Que prévoit le projet de loi ? Le Gouvernement reprendrait la main « en cas d'urgence ». Qui décide et comment, du passage de pouvoir de la Haute autorité au Gouvernement ? Est-ce le président de l'autorité qui se démet lui-même d'une responsabilité qu'il est prêt à assumer quand ce n'est pas grave et dont il se défait lorsqu'il estime que « ça sent le roussi » ? Est-ce le Gouvernement ? Mais, comment ce dernier pourrait-il réagir intelligemment sans aucune information préalable ni personnel à sa disposition ?
La gestion d'une crise nucléaire, déjà difficile lorsque l'organisation est à peu près cohérente, devient impossible dans la situation de confusion et d'irresponsabilité que tend à créer le projet de loi.
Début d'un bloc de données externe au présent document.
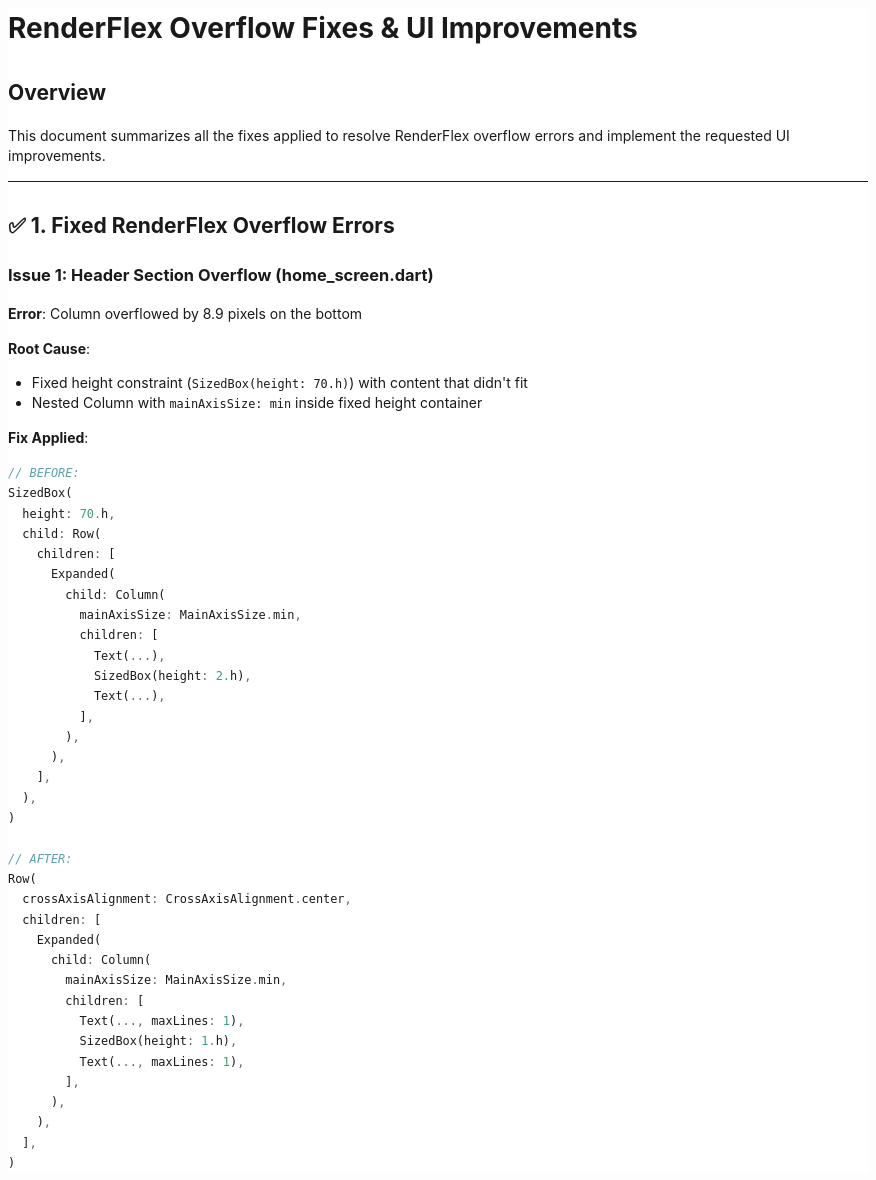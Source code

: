 # RenderFlex Overflow Fixes & UI Improvements

## Overview
This document summarizes all the fixes applied to resolve RenderFlex overflow errors and implement the requested UI improvements.

---

## ✅ **1. Fixed RenderFlex Overflow Errors**

### Issue 1: Header Section Overflow (home_screen.dart)
**Error**: Column overflowed by 8.9 pixels on the bottom

**Root Cause**: 
- Fixed height constraint (`SizedBox(height: 70.h)`) with content that didn't fit
- Nested Column with `mainAxisSize: min` inside fixed height container

**Fix Applied**:
```dart
// BEFORE:
SizedBox(
  height: 70.h,
  child: Row(
    children: [
      Expanded(
        child: Column(
          mainAxisSize: MainAxisSize.min,
          children: [
            Text(...),
            SizedBox(height: 2.h),
            Text(...),
          ],
        ),
      ),
    ],
  ),
)

// AFTER:
Row(
  crossAxisAlignment: CrossAxisAlignment.center,
  children: [
    Expanded(
      child: Column(
        mainAxisSize: MainAxisSize.min,
        children: [
          Text(..., maxLines: 1),
          SizedBox(height: 1.h),
          Text(..., maxLines: 1),
        ],
      ),
    ),
  ],
)
```
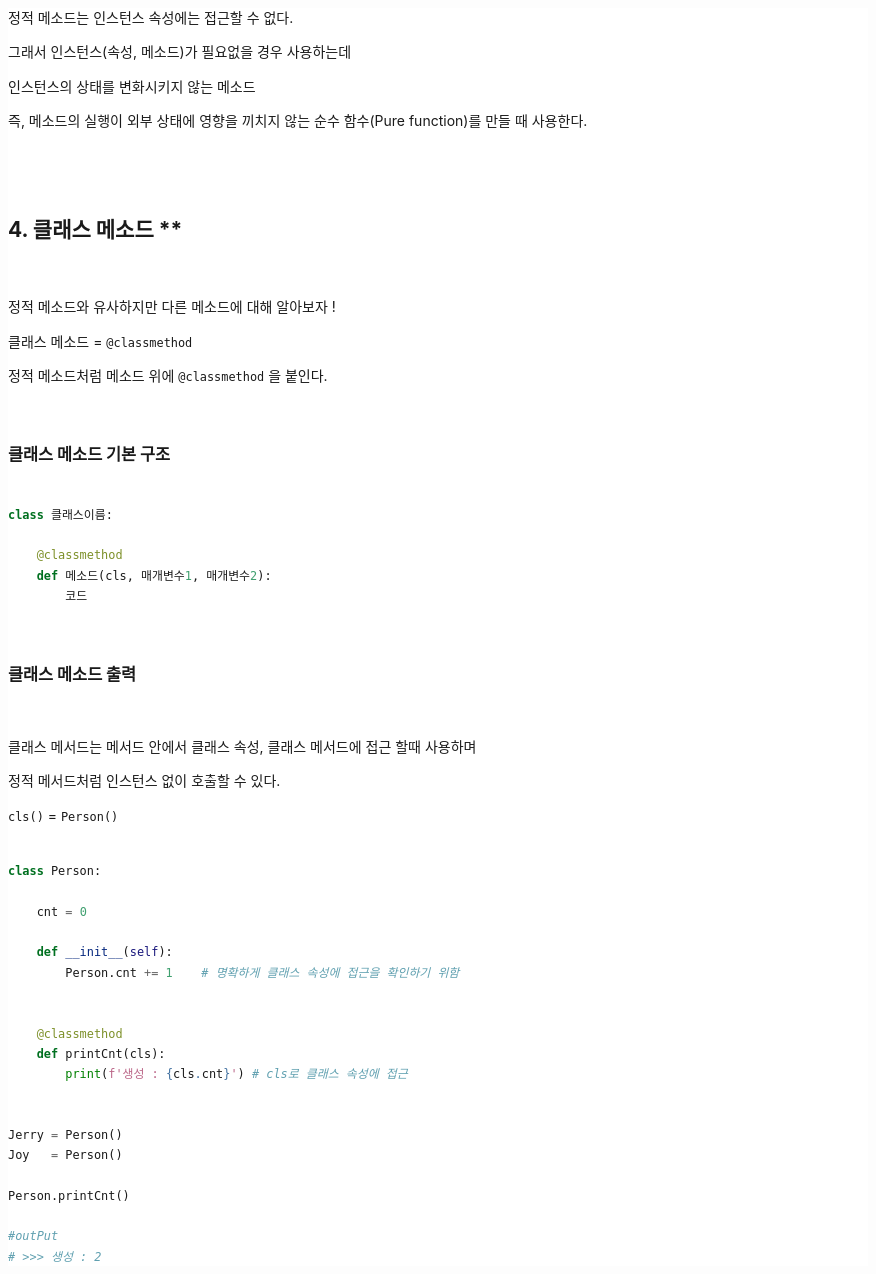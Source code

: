 정적 메소드는 인스턴스 속성에는 접근할 수 없다.

그래서 인스턴스(속성, 메소드)가 필요없을 경우 사용하는데 

인스턴스의 상태를 변화시키지 않는 메소드 

즉, 메소드의 실행이 외부 상태에 영향을 끼치지 않는 순수 함수(Pure function)를 만들 때 사용한다. 


<br>
<br>

## 4. 클래스 메소드 \*\*

<br>

정적 메소드와 유사하지만 다른 메소드에 대해 알아보자 !

클래스 메소드 = `@classmethod`

정적 메소드처럼 메소드 위에 `@classmethod` 을 붙인다.  

<br>

### 클래스 메소드 기본 구조 


```py

class 클래스이름:

    @classmethod
    def 메소드(cls, 매개변수1, 매개변수2):
        코드

```

<br>

### 클래스 메소드 출력

<br>

클래스 메서드는 메서드 안에서 클래스 속성, 클래스 메서드에 접근 할때 사용하며 

정적 메서드처럼 인스턴스 없이 호출할 수 있다.

`cls()` = `Person()`

```py

class Person:

    cnt = 0    
 
    def __init__(self):
        Person.cnt += 1    # 명확하게 클래스 속성에 접근을 확인하기 위함

 
    @classmethod
    def printCnt(cls):
        print(f'생성 : {cls.cnt}') # cls로 클래스 속성에 접근
 

Jerry = Person()
Joy   = Person()
 
Person.printCnt()    

#outPut
# >>> 생성 : 2 
```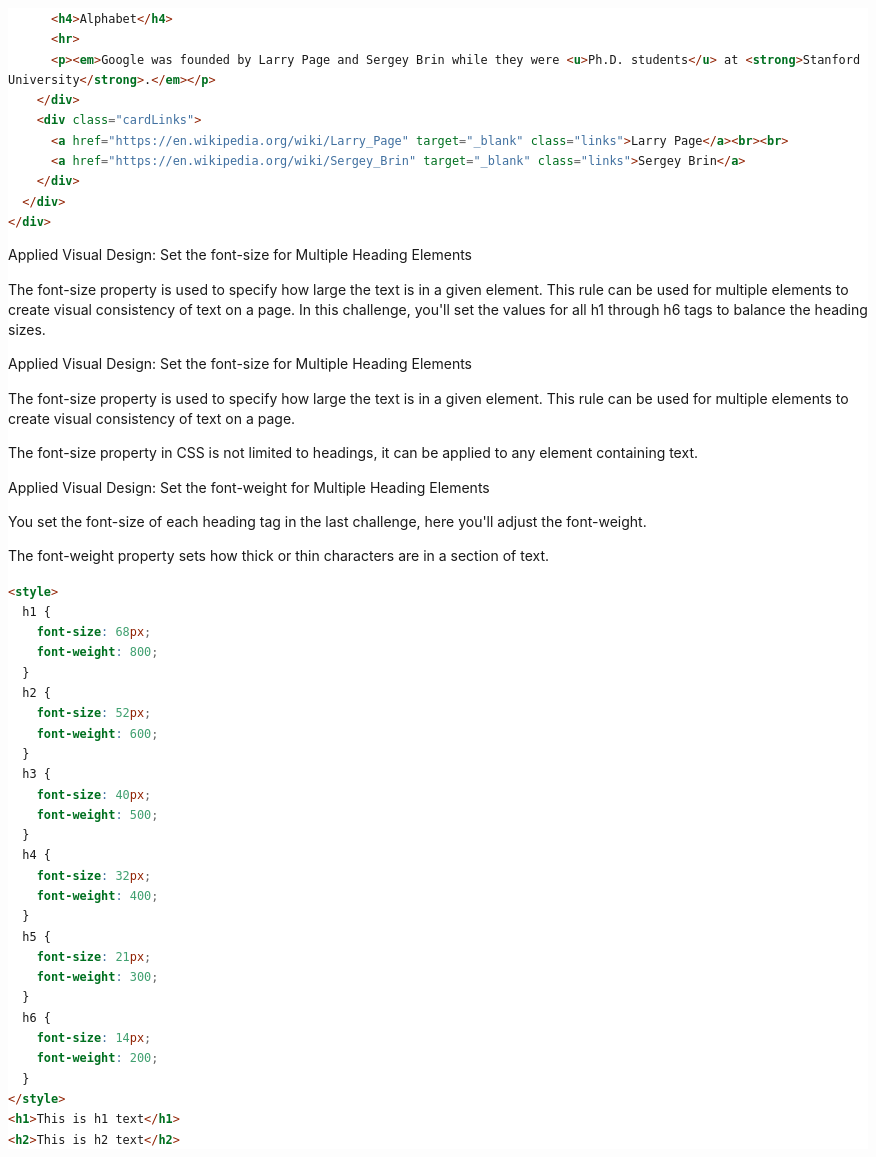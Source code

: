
 ```html
      <h4>Alphabet</h4>
      <hr>
      <p><em>Google was founded by Larry Page and Sergey Brin while they were <u>Ph.D. students</u> at <strong>Stanford University</strong>.</em></p>
    </div>
    <div class="cardLinks">
      <a href="https://en.wikipedia.org/wiki/Larry_Page" target="_blank" class="links">Larry Page</a><br><br>
      <a href="https://en.wikipedia.org/wiki/Sergey_Brin" target="_blank" class="links">Sergey Brin</a>
    </div>
  </div>
</div>
```


Applied Visual Design: Set the font-size for Multiple Heading Elements

The font-size property is used to specify how large the text is in a given element. This rule can be used for multiple elements to create visual consistency of text on a page. In this challenge, you'll set the values for all h1 through h6 tags to balance the heading sizes.


Applied Visual Design: Set the font-size for Multiple Heading Elements

The font-size property is used to specify how large the text is in a given element. This rule can be used for multiple elements to create visual consistency of text on a page. 

The font-size property in CSS is not limited to headings, it can be applied to any element containing text.


Applied Visual Design: Set the font-weight for Multiple Heading Elements

You set the font-size of each heading tag in the last challenge, here you'll adjust the font-weight.

The font-weight property sets how thick or thin characters are in a section of text.


```html
<style>
  h1 {
    font-size: 68px;
    font-weight: 800;
  }
  h2 {
    font-size: 52px;
    font-weight: 600;
  }
  h3 {
    font-size: 40px;
    font-weight: 500;
  }
  h4 {
    font-size: 32px;
    font-weight: 400;
  }
  h5 {
    font-size: 21px;
    font-weight: 300;
  }
  h6 {
    font-size: 14px;
    font-weight: 200;
  }
</style>
<h1>This is h1 text</h1>
<h2>This is h2 text</h2>
```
Là où nous voulions un contrôle de la transparence nucléaire indépendant, avec des commissions locales dotées de moyens suffisants, là où nous voulions l'amélioration de la sûreté et, bien sûr, la pluralité de l'expertise en matière de nucléaire et de radioprotection, nous récoltons usurpation et abus de pouvoir, démission du politique sur l'une de ses fonctions fondamentales, opacité totale, appauvrissement technique et scientifique, désordre dans le fonctionnement et impossible gestion des crises !
La réforme proposée est dangereuse, en dépit des efforts déployés par les rapporteurs pour améliorer ce qui peut être amélioré.
J'aimerais vous convaincre, madame la ministre, de ne pas démembrer les outils dont vous disposez, et de ne pas confier tous les moyens humains, financiers et techniques de contrôle d'une industrie aussi risquée à cinq personnes désignées pour six ans ! Si vous deviez persister, les Verts voteraient contre le projet de loi que vous nous présentez aujourd'hui.